To do - Would you please copy every line from the records that contains the word "edge"?

Stored items -
——————

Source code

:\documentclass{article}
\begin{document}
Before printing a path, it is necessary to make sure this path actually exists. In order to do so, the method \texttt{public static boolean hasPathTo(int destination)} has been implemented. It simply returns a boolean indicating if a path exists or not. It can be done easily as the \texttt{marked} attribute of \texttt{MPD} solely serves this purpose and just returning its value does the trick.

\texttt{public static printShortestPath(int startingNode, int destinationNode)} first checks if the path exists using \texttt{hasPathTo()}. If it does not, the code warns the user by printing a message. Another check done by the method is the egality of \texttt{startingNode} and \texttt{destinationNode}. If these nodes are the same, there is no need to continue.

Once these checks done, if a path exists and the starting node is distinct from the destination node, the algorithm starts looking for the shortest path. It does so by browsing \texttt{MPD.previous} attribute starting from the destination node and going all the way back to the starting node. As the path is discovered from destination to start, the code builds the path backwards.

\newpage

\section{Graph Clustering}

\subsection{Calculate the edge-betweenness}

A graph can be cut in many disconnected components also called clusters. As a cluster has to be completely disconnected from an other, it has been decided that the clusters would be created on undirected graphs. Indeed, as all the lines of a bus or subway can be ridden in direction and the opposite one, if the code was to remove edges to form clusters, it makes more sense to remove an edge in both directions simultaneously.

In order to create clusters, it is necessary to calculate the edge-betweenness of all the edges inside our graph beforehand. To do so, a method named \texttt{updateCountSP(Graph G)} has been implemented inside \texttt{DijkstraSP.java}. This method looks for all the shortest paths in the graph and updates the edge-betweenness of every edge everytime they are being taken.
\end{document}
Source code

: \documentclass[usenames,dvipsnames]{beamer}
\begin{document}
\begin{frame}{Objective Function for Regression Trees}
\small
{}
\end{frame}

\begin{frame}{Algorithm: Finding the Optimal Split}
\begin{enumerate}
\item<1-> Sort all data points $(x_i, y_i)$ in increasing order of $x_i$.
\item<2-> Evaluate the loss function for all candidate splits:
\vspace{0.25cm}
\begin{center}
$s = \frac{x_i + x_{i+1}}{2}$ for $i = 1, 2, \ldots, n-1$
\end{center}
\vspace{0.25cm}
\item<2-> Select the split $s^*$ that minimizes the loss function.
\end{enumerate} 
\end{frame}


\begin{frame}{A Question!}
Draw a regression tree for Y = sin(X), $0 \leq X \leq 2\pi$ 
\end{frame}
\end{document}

——————

Response to this task -
\subsection{Calculate the edge-betweenness}
A graph can be cut in many disconnected components also called clusters. As a cluster has to be completely disconnected from an other, it has been decided that the clusters would be created on undirected graphs. Indeed, as all the lines of a bus or subway can be ridden in direction and the opposite one, if the code was to remove edges to form clusters, it makes more sense to remove an edge in both directions simultaneously.
In order to create clusters, it is necessary to calculate the edge-betweenness of all the edges inside our graph beforehand. To do so, a method named \texttt{updateCountSP(Graph G)} has been implemented inside \texttt{DijkstraSP.java}. This method looks for all the shortest paths in the graph and updates the edge-betweenness of every edge everytime they are being taken.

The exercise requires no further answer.